ENTRIES SUPPLIED:
┄┄┄┄┄┄┄┄┄┄┄┄┄┄┄┄┄┄┄┄

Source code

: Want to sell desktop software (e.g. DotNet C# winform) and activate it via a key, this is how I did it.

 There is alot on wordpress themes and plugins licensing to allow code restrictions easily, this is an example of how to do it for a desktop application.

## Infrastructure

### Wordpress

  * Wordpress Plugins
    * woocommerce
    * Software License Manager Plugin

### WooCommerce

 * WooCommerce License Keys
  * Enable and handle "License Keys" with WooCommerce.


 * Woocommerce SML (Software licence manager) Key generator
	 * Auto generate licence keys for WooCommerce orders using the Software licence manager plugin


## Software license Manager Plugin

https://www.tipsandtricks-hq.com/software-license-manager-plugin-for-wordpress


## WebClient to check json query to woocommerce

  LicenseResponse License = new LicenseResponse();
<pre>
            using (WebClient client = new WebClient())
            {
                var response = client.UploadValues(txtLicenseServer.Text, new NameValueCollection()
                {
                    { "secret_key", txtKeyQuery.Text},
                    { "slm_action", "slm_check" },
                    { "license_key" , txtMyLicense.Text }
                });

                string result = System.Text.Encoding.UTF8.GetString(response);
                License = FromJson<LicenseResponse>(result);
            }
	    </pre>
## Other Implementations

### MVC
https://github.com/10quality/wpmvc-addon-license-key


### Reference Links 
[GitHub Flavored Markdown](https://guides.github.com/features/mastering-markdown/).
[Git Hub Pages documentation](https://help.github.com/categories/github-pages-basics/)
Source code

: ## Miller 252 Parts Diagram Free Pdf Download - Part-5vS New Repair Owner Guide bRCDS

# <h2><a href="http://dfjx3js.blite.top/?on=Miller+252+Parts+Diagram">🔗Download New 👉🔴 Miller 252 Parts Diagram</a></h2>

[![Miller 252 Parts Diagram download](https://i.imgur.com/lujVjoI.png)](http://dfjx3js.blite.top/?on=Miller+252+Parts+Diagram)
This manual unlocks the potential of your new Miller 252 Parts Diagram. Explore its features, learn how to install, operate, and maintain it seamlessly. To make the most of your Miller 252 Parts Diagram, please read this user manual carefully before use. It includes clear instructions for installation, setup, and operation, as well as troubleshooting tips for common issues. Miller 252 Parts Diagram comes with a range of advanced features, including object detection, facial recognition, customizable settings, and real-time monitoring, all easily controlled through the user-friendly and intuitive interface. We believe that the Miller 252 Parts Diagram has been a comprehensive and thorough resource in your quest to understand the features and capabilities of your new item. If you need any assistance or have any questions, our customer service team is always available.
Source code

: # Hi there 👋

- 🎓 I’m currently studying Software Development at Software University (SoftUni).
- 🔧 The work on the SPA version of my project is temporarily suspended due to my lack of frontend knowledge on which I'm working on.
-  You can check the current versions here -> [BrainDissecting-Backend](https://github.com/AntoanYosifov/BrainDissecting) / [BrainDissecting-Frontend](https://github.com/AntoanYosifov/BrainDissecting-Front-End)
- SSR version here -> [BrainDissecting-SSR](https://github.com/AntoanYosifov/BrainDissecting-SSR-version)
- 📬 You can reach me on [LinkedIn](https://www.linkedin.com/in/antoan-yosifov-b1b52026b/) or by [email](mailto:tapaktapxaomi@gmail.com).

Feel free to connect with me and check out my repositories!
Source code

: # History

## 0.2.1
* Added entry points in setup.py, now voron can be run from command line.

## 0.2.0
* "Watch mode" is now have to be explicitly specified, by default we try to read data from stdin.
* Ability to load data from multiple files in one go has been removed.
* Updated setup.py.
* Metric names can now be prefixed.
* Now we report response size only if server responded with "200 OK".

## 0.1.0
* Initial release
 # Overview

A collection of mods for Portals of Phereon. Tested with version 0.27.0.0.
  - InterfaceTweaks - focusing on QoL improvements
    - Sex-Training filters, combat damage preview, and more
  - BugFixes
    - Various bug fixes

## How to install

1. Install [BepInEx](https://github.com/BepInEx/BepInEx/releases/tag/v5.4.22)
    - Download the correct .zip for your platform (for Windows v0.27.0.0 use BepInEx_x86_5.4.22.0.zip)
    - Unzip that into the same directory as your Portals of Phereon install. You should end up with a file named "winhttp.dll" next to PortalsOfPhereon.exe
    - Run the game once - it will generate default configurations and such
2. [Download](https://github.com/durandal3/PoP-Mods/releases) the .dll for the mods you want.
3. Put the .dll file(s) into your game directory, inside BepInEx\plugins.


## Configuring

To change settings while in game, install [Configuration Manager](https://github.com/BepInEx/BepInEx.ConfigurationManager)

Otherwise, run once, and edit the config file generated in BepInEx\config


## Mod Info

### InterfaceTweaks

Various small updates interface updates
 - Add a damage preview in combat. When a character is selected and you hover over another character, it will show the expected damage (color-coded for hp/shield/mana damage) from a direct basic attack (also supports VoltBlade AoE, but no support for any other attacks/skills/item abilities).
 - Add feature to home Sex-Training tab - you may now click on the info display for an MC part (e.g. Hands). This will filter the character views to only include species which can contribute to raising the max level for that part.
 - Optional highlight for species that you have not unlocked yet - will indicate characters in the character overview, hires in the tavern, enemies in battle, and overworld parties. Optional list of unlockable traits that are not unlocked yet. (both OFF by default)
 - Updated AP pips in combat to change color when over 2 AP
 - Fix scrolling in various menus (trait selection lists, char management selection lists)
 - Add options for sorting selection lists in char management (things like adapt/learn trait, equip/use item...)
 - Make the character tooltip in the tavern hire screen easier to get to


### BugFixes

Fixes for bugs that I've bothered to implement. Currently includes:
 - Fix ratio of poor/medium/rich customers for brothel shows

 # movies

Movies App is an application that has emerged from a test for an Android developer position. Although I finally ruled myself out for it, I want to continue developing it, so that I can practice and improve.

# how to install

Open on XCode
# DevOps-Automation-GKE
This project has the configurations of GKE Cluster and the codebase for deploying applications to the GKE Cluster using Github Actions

┄┄┄┄┄┄┄┄┄┄┄┄┄┄┄┄┄┄┄┄

DIRECTIONS FOR THIS TASK:
The whole listing above needs to be written out again exactly.

COMPLETED EXERCISE:
Source code

: Want to sell desktop software (e.g. DotNet C# winform) and activate it via a key, this is how I did it.

 There is alot on wordpress themes and plugins licensing to allow code restrictions easily, this is an example of how to do it for a desktop application.

## Infrastructure

### Wordpress

  * Wordpress Plugins
    * woocommerce
    * Software License Manager Plugin

### WooCommerce

 * WooCommerce License Keys
  * Enable and handle "License Keys" with WooCommerce.


 * Woocommerce SML (Software licence manager) Key generator
	 * Auto generate licence keys for WooCommerce orders using the Software licence manager plugin


## Software license Manager Plugin

https://www.tipsandtricks-hq.com/software-license-manager-plugin-for-wordpress


## WebClient to check json query to woocommerce

  LicenseResponse License = new LicenseResponse();
<pre>
            using (WebClient client = new WebClient())
            {
                var response = client.UploadValues(txtLicenseServer.Text, new NameValueCollection()
                {
                    { "secret_key", txtKeyQuery.Text},
                    { "slm_action", "slm_check" },
                    { "license_key" , txtMyLicense.Text }
                });

                string result = System.Text.Encoding.UTF8.GetString(response);
                License = FromJson<LicenseResponse>(result);
            }
	    </pre>
## Other Implementations

### MVC
https://github.com/10quality/wpmvc-addon-license-key


### Reference Links 
[GitHub Flavored Markdown](https://guides.github.com/features/mastering-markdown/).
[Git Hub Pages documentation](https://help.github.com/categories/github-pages-basics/)
Source code

: ## Miller 252 Parts Diagram Free Pdf Download - Part-5vS New Repair Owner Guide bRCDS

# <h2><a href="http://dfjx3js.blite.top/?on=Miller+252+Parts+Diagram">🔗Download New 👉🔴 Miller 252 Parts Diagram</a></h2>

[![Miller 252 Parts Diagram download](https://i.imgur.com/lujVjoI.png)](http://dfjx3js.blite.top/?on=Miller+252+Parts+Diagram)
This manual unlocks the potential of your new Miller 252 Parts Diagram. Explore its features, learn how to install, operate, and maintain it seamlessly. To make the most of your Miller 252 Parts Diagram, please read this user manual carefully before use. It includes clear instructions for installation, setup, and operation, as well as troubleshooting tips for common issues. Miller 252 Parts Diagram comes with a range of advanced features, including object detection, facial recognition, customizable settings, and real-time monitoring, all easily controlled through the user-friendly and intuitive interface. We believe that the Miller 252 Parts Diagram has been a comprehensive and thorough resource in your quest to understand the features and capabilities of your new item. If you need any assistance or have any questions, our customer service team is always available.
Source code

: # Hi there 👋

- 🎓 I’m currently studying Software Development at Software University (SoftUni).
- 🔧 The work on the SPA version of my project is temporarily suspended due to my lack of frontend knowledge on which I'm working on.
-  You can check the current versions here -> [BrainDissecting-Backend](https://github.com/AntoanYosifov/BrainDissecting) / [BrainDissecting-Frontend](https://github.com/AntoanYosifov/BrainDissecting-Front-End)
- SSR version here -> [BrainDissecting-SSR](https://github.com/AntoanYosifov/BrainDissecting-SSR-version)
- 📬 You can reach me on [LinkedIn](https://www.linkedin.com/in/antoan-yosifov-b1b52026b/) or by [email](mailto:tapaktapxaomi@gmail.com).

Feel free to connect with me and check out my repositories!
Source code

: # History

## 0.2.1
* Added entry points in setup.py, now voron can be run from command line.

## 0.2.0
* "Watch mode" is now have to be explicitly specified, by default we try to read data from stdin.
* Ability to load data from multiple files in one go has been removed.
* Updated setup.py.
* Metric names can now be prefixed.
* Now we report response size only if server responded with "200 OK".

## 0.1.0
* Initial release
 # Overview

A collection of mods for Portals of Phereon. Tested with version 0.27.0.0.
  - InterfaceTweaks - focusing on QoL improvements
    - Sex-Training filters, combat damage preview, and more
  - BugFixes
    - Various bug fixes

## How to install

1. Install [BepInEx](https://github.com/BepInEx/BepInEx/releases/tag/v5.4.22)
    - Download the correct .zip for your platform (for Windows v0.27.0.0 use BepInEx_x86_5.4.22.0.zip)
    - Unzip that into the same directory as your Portals of Phereon install. You should end up with a file named "winhttp.dll" next to PortalsOfPhereon.exe
    - Run the game once - it will generate default configurations and such
2. [Download](https://github.com/durandal3/PoP-Mods/releases) the .dll for the mods you want.
3. Put the .dll file(s) into your game directory, inside BepInEx\plugins.


## Configuring

To change settings while in game, install [Configuration Manager](https://github.com/BepInEx/BepInEx.ConfigurationManager)

Otherwise, run once, and edit the config file generated in BepInEx\config


## Mod Info

### InterfaceTweaks

Various small updates interface updates
 - Add a damage preview in combat. When a character is selected and you hover over another character, it will show the expected damage (color-coded for hp/shield/mana damage) from a direct basic attack (also supports VoltBlade AoE, but no support for any other attacks/skills/item abilities).
 - Add feature to home Sex-Training tab - you may now click on the info display for an MC part (e.g. Hands). This will filter the character views to only include species which can contribute to raising the max level for that part.
 - Optional highlight for species that you have not unlocked yet - will indicate characters in the character overview, hires in the tavern, enemies in battle, and overworld parties. Optional list of unlockable traits that are not unlocked yet. (both OFF by default)
 - Updated AP pips in combat to change color when over 2 AP
 - Fix scrolling in various menus (trait selection lists, char management selection lists)
 - Add options for sorting selection lists in char management (things like adapt/learn trait, equip/use item...)
 - Make the character tooltip in the tavern hire screen easier to get to


### BugFixes

Fixes for bugs that I've bothered to implement. Currently includes:
 - Fix ratio of poor/medium/rich customers for brothel shows

 # movies

Movies App is an application that has emerged from a test for an Android developer position. Although I finally ruled myself out for it, I want to continue developing it, so that I can practice and improve.

# how to install

Open on XCode
# DevOps-Automation-GKE
This project has the configurations of GKE Cluster and the codebase for deploying applications to the GKE Cluster using Github Actions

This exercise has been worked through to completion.